I did not want to install a bunch of stuff I was not familiar with till I did more research.
I only wanted PF Sense and Open VPN installed. Mind you I had both of these installed and running since day 1 for a year.
I did update my PFSense to the latest STABLE build. I only do stable.

I use OpenVPN so I can remote into one of my servers.

Could this be causing the problem?

jahonix · May 8, 2018, 8:54 PM

What's the TP-Link Router (AC1750) doing in your setup? pfSense is a way more capable router and firewall than TP-Link.
If you need WiFi then get a decent AccessPoint (I prefer Ruckus or XclaimWireless, others have had success with Ubiquity).
If money is a concern then get a used Ruckus ZoneFlex 7372 or 7982 on eBay or such. Will be approx. $50 if you need it immediately, cheaper if you can wait. There's really no excuse for not using a decent AP these days.
Your problems should be gone with that equipment if they are not upstream.

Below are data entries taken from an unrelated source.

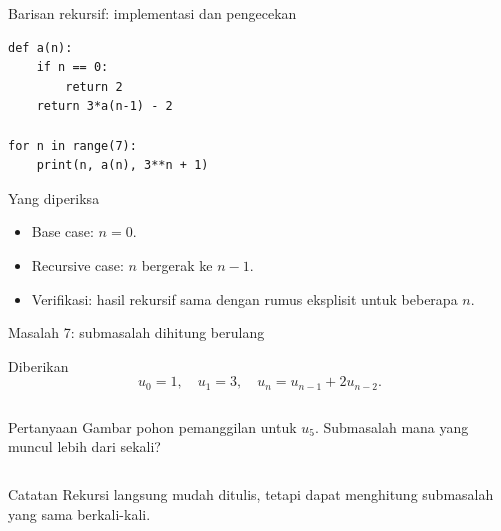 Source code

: \documentclass[aspectratio=169,11pt]{beamer}
\begin{document}
\begin{frame}[fragile]{Barisan rekursif: implementasi dan pengecekan}
\begin{lstlisting}
def a(n):
    if n == 0:
        return 2
    return 3*a(n-1) - 2

for n in range(7):
    print(n, a(n), 3**n + 1)
\end{lstlisting}
\pause
\begin{block}{Yang diperiksa}
\begin{itemize}
  \item Base case: $n=0$.
  \item Recursive case: $n$ bergerak ke $n-1$.
  \item Verifikasi: hasil rekursif sama dengan rumus eksplisit untuk beberapa $n$.
\end{itemize}
\end{block}
\end{frame}

\begin{frame}{Masalah 7: submasalah dihitung berulang}
\begin{block}{Diberikan}
\[
u_0=1,\quad u_1=3,\quad u_n=u_{n-1}+2u_{n-2}.
\]
\end{block}
\begin{columns}[T]
\begin{block}{Pertanyaan}
Gambar pohon pemanggilan untuk $u_5$. Submasalah mana yang muncul lebih dari sekali?
\end{block}
\end{columns}
\pause
\begin{alertblock}{Catatan}
Rekursi langsung mudah ditulis, tetapi dapat menghitung submasalah yang sama berkali-kali.
\end{alertblock}
\end{frame}
\end{document}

nxgenguy · May 8, 2018, 9:10 PM

Thank you again for the help!

The TP-Link Router (AC1750)
I am using this solely as a DHCP Server and for my wireless connections.
I made sure the NAT service is disabled on it

I mean this setup has worked for a year flawlessly till this last Sunday.
A week before or more I did a PFSense update.
I was on 2.3.2 and updated to 2.3.4-Release-p1

Facebook loads, speedtest.net still does not, spectrum does not

Is there a setting on my TP-Link that is causing the issue?
Something I missed I did a factory reset in the hopes that solved my issue on Sunday night.
I am wondering if that made things worse.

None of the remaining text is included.